79_Transonic Flow

In this post, we will perform a CFD simulation of three-dimensional transonic turbulence.

Transonic refers to speeds that exceed the speed of sound, meaning velocities between Mach 0.8 and 1.2.

 

First, the geometry to be used in the analysis is as follows.

 

ref : courses.ansys.com

 

The description of geometry creation and meshing will be omitted.

 

In the setup stage, select double precision in the launcher settings. Single precision, while less precise, uses approximately half the amount of memory and reduces the size of the generated files, which in turn speeds up the simulation of file processing. More specifically, double precision offers about 16 significant digits and can represent numbers up to 1.8e+308 with a 64-bit value.

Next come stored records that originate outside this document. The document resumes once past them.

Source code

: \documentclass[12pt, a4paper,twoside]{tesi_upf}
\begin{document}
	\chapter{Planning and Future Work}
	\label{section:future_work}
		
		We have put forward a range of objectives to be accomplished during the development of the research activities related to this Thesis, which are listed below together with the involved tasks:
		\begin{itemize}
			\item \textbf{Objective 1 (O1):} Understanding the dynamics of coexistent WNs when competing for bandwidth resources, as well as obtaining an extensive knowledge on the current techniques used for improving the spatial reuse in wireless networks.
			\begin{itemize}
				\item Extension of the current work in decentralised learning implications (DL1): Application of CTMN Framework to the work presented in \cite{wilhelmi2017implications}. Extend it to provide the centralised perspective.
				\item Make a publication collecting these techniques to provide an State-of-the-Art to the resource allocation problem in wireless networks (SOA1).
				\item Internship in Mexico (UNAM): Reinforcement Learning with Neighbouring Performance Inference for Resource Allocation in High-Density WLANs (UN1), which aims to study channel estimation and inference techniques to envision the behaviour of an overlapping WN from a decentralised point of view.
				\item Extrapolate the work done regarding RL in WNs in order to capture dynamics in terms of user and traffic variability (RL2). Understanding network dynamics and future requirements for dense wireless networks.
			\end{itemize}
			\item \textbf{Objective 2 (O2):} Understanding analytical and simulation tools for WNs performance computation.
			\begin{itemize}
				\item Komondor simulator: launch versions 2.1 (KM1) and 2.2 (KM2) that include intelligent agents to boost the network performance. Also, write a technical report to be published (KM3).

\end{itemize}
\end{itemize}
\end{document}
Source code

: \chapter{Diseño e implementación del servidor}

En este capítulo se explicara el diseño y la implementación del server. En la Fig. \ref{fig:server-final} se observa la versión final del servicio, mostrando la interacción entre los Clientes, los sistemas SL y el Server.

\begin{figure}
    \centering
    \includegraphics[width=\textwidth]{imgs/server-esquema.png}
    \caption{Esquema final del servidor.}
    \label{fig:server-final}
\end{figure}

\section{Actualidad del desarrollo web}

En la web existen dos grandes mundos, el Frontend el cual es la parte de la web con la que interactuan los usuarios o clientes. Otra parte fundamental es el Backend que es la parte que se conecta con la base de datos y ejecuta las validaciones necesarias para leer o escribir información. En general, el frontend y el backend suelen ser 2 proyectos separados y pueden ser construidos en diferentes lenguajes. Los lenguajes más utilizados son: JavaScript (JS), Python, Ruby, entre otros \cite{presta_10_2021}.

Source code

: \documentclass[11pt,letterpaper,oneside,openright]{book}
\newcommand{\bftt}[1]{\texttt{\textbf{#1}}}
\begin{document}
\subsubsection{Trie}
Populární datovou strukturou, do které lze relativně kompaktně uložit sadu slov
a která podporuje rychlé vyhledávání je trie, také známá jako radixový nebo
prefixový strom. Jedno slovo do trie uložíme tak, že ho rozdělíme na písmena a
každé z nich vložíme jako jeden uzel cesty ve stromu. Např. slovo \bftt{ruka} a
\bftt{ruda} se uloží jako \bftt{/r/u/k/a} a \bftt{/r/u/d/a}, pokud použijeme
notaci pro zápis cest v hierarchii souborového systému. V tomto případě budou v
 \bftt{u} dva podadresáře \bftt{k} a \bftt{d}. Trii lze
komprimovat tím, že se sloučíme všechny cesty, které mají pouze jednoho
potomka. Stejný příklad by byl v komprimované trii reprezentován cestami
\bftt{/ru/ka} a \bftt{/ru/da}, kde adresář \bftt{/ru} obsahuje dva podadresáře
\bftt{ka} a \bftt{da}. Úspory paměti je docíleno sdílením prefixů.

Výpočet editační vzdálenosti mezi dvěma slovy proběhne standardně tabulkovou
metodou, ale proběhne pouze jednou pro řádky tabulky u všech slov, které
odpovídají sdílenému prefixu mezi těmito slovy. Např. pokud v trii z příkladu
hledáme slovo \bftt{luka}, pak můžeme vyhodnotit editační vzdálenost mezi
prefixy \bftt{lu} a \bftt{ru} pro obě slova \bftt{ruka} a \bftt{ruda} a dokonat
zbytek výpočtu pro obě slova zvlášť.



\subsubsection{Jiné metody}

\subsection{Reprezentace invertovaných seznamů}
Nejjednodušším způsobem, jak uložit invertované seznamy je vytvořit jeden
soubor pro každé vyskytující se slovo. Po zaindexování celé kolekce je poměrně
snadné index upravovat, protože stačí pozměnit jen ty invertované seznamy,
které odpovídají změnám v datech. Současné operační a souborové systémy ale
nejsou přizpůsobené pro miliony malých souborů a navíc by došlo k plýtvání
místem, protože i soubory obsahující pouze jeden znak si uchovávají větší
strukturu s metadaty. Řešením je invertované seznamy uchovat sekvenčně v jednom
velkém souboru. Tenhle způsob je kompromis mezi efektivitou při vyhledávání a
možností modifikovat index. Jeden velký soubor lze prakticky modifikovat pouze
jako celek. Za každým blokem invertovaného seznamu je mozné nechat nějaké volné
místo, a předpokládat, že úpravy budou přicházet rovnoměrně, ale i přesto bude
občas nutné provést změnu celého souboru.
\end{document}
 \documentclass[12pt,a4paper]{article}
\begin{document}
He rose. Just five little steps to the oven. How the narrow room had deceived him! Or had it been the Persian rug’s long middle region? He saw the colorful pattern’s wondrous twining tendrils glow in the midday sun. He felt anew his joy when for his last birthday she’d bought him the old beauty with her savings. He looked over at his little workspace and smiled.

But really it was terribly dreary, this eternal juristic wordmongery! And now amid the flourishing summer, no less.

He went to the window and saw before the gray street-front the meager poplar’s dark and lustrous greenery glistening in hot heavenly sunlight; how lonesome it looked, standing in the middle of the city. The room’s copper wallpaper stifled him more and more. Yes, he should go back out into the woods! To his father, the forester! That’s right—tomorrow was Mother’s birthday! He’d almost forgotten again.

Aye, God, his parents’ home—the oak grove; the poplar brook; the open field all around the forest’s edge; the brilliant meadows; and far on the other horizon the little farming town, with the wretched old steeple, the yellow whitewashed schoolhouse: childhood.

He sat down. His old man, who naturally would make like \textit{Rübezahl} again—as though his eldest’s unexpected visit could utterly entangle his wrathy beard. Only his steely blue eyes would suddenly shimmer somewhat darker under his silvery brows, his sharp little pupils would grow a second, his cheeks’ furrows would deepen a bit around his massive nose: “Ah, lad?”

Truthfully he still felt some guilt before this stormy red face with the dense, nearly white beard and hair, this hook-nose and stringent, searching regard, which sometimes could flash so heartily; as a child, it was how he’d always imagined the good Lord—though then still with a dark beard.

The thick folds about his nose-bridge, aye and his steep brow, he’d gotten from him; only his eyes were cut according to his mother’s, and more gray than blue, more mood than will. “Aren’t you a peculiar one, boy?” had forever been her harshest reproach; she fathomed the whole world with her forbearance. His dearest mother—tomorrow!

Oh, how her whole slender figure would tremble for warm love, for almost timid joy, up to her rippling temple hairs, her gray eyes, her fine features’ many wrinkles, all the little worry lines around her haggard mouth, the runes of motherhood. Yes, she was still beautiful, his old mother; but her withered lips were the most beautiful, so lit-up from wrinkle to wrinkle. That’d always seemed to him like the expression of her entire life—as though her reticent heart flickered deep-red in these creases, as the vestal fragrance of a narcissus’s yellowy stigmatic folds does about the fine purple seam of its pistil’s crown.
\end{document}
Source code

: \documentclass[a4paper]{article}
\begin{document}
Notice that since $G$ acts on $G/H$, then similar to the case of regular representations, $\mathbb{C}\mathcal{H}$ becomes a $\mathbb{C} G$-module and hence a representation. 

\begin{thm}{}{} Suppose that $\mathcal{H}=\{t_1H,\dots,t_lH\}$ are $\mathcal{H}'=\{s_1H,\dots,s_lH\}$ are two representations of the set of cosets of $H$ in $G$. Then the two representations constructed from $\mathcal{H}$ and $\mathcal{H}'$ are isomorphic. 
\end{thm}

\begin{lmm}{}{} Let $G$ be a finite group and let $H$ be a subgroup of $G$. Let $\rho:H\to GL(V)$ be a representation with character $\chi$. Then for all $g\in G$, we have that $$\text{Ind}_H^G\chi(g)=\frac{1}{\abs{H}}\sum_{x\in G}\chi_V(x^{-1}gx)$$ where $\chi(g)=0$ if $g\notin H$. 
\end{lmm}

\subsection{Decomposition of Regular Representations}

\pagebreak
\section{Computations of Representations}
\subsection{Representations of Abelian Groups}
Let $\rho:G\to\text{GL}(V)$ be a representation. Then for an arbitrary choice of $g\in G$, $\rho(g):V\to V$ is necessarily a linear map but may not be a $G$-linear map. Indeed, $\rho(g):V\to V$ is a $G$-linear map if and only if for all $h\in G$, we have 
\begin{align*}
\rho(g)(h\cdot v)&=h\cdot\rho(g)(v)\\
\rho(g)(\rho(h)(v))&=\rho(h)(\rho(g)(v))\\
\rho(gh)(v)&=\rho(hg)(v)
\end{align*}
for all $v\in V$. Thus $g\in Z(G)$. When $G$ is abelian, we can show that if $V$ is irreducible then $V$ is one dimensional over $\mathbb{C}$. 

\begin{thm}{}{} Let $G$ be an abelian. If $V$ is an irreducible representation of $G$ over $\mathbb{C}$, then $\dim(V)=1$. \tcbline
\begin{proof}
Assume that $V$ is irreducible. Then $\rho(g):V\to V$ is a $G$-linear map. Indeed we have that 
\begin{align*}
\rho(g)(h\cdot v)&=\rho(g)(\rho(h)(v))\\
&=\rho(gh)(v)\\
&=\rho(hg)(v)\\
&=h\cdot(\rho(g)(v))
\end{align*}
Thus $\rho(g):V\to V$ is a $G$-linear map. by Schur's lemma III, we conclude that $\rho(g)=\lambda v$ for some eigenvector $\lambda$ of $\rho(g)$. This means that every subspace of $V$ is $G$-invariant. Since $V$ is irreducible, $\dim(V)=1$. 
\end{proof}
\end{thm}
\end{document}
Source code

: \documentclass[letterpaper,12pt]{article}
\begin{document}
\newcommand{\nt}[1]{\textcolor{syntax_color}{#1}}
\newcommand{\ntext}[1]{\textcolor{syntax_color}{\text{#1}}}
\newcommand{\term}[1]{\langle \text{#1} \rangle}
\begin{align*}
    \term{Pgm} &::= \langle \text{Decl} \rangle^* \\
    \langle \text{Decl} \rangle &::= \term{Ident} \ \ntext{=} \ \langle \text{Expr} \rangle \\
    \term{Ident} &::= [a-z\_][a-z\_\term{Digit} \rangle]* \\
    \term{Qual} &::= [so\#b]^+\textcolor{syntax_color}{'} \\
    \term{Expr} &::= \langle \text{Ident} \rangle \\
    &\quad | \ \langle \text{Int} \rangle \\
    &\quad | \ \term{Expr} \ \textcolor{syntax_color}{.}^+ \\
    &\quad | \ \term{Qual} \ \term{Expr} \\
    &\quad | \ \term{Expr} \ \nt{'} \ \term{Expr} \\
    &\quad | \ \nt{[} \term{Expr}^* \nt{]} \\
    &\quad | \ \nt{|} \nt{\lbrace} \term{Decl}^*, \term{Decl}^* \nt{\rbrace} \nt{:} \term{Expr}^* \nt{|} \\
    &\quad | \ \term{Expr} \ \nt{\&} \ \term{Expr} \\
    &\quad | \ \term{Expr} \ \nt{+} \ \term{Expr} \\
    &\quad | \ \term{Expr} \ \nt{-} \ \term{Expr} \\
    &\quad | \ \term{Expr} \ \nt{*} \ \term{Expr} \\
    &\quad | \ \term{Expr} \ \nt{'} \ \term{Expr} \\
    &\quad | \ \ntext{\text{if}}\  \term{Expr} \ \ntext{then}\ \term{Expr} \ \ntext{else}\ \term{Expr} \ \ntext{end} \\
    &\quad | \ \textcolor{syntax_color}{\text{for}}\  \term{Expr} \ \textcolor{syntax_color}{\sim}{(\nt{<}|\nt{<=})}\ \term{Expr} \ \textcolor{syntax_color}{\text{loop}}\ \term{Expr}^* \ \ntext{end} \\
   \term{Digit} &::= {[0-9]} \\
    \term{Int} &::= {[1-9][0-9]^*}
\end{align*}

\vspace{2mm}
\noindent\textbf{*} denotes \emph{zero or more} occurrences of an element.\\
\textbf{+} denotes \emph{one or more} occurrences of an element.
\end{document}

Therefore, double precision is advantageous for precise analyses, but single precision is preferable for faster analysis speeds or file generation.

 

 

In the model settings, set energy to on, and use the Spalart-Allmaras for the viscous model. The Spalart-Allmaras is a one-equation turbulence model developed in 1992. The variable of its transport equation is the turbulent viscosity. It is widely used because it can accurately predict values for two-dimensional mixing layers, boundary layers, and wake flows.

 

For the solution method, select the coupled scheme and leave the rest as default settings. Additionally, check pseudo transient and high order term relaxation to stabilize the solution for steady-state and provide faster convergence.

 

The numerical solution is as follows. It pertains to the drag force on the left wing.

 

 

Additionally, not only through graphs, but precise numerical values can also be observed from the consol window.

 

 

 

In CDF-post, the Pressure coefficient contour can be checked, and it is as follows.

 

 

Additionally, contouring the Mach number applied to the wing yields the following.

 

 

The velocity vector at the rear of the wing can be observed.

 

 

The videos provided by Ansys are very specific and detailed in explaining CFD simulations, but there is still much to learn about the theoretical aspects, and more understanding is needed. I believe that more practice will be necessary to freely simulate the tasks I want to accomplish.